2022/3~4月:月をまたいで2桁地点で震度4以上
やや恣意的な抜き出し方にはなりますが、3月後半から4月上旬にかけてだけでも、以下の震央地名で震度4以上の地震が発生しています。石川県と東北地方で複数回起きていますが、北海道から近畿地方まで広い範囲で散発しているのは確かなようです。
震央名 | 日付 |
---|---|
能登半島沖 石川県能登地方 | 03/08・04/04 03/23・04/08 |
福島県沖 | 03/16・16・17・25、04/04・06 |
岩手県沖 | 03/18・30 |
日高地方東部 | 03/27 |
東京湾 | 03/31 |
京都府南部 | 03/31 |
茨城県北部 | 04/02 |
和歌山県北部 | 04/06 |
愛知県東部 | 04/07 |
当時、気象庁の担当者も「震度4以上の地震が多い」ことは認めています(相互の関係性や今後の見通しについては明言は避けますが、これは気象庁としては当然です)。
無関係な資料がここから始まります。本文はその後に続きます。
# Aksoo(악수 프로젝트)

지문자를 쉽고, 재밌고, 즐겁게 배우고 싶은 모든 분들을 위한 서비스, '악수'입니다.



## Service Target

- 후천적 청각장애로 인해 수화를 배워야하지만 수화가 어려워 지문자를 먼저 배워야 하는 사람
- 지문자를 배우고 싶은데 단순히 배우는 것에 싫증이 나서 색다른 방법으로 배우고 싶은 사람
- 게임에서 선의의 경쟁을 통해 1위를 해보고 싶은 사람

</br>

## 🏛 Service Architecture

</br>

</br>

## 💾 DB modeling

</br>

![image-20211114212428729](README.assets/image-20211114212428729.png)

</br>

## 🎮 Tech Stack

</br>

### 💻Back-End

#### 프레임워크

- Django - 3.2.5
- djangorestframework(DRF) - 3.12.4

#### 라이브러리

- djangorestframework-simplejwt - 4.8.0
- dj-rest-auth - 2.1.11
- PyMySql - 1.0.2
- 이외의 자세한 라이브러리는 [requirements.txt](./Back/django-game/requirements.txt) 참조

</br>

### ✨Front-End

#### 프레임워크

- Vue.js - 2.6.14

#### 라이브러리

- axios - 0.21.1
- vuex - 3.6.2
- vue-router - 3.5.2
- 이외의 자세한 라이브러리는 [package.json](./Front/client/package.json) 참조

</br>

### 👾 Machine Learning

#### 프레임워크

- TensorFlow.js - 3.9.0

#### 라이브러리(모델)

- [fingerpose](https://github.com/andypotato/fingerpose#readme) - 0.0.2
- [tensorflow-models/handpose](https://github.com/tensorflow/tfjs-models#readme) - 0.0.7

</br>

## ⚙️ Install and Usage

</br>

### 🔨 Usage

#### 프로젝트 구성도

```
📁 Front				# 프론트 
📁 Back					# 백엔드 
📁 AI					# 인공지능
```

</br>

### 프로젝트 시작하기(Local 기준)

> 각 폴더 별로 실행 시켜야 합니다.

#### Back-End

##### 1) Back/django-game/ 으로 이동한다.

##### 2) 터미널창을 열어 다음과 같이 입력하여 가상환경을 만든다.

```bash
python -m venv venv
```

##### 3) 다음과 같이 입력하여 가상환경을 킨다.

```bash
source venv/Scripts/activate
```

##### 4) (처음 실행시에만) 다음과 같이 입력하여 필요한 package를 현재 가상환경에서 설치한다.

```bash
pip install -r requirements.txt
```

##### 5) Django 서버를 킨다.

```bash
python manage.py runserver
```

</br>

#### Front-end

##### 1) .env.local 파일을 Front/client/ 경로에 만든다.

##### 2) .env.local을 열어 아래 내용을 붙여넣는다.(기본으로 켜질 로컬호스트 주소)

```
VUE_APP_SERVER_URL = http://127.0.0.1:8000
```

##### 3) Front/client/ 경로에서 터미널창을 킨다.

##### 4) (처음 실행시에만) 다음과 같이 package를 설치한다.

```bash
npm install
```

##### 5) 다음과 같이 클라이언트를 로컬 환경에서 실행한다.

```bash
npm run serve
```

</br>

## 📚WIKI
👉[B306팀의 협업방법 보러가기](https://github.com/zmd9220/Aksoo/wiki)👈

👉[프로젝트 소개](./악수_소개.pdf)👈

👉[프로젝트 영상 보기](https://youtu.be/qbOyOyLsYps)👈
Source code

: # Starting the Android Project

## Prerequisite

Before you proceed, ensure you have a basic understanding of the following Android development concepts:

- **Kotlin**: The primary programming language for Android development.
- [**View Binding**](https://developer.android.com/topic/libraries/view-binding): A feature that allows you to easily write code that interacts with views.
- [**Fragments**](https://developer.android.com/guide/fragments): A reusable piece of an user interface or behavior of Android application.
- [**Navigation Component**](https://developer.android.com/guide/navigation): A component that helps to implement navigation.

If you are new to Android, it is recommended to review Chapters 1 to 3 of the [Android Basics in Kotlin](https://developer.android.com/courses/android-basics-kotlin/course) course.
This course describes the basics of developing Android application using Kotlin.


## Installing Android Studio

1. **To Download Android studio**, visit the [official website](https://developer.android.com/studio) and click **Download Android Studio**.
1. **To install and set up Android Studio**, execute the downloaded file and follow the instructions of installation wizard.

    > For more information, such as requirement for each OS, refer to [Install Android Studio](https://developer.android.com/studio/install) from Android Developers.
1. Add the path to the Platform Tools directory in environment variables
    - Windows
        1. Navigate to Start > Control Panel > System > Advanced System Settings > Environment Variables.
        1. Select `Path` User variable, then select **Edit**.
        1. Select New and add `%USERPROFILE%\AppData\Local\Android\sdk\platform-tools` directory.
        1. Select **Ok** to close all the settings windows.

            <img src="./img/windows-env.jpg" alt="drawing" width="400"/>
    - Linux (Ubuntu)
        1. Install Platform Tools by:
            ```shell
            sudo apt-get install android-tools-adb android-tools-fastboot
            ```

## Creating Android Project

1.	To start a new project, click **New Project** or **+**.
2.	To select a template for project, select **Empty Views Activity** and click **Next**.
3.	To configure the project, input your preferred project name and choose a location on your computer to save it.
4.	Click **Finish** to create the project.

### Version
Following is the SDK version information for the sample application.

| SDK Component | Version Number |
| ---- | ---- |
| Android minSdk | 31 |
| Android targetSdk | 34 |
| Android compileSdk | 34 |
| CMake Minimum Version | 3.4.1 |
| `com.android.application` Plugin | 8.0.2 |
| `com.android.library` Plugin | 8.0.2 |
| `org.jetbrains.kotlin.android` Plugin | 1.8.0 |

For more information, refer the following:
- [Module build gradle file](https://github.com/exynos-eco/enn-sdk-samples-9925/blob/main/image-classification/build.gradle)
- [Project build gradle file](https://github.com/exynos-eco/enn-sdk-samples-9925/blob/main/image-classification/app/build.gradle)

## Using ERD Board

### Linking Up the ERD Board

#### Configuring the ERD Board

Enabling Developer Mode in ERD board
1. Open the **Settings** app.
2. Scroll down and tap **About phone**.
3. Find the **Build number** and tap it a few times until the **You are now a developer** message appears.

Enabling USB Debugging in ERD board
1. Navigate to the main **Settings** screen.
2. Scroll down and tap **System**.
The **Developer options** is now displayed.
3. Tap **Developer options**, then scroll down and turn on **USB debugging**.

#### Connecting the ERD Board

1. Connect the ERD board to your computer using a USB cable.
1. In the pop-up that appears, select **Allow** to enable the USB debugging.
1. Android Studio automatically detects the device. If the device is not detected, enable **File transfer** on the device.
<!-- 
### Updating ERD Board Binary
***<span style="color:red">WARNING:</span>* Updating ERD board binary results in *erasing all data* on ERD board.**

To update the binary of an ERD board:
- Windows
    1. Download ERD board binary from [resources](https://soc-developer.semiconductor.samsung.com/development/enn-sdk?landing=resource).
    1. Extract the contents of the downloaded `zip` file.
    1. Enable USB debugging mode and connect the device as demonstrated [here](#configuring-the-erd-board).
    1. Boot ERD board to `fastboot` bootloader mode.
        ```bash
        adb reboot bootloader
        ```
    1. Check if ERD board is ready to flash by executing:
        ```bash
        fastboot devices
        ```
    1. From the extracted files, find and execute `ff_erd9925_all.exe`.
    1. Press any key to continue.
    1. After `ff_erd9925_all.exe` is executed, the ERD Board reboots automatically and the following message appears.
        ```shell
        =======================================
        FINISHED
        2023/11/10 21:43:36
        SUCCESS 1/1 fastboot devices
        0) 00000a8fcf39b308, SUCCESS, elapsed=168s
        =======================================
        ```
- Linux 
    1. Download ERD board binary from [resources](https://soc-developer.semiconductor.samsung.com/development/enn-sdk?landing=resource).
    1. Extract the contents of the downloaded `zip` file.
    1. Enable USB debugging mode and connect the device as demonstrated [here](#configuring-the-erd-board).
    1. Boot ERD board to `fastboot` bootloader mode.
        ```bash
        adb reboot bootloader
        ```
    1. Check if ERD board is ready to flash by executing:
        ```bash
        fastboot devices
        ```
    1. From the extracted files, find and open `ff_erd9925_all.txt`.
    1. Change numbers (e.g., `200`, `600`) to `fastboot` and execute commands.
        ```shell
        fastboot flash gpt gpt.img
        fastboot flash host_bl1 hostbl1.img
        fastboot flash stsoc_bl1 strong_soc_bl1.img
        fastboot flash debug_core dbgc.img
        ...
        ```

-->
福島県沖の6強の地震を例外とすれば、その他は「震度4・マグニチュードも小~中規模」ですから、『震度4クラスの地震が全国的に起きやすい傾向は続いている』とは言えるかも知れませんが、だからといって『すぐさま大地震が起きる』とか『大地震の前兆だ』とかいう話しでもないかと思いますね。(結果的に仮に大地震が起きたとしても、過去の事例からすると予測の再現性は低いと思いますし。)
言い方を変えれば、「大地震が起きるかは分からないけど、結構強い地震が実際いろんな場所で起きてるから、皆んな注意してね」とは普段以上に言えるかも知れません。そして、このトレンドが何ヶ月も継続するというよりも、『1ヶ月ちょっとぐらいの間、地震が起きやすい時期だ』ぐらいに捉えていた方が過去の経験則的には当てはまりが良いのかなとは思います。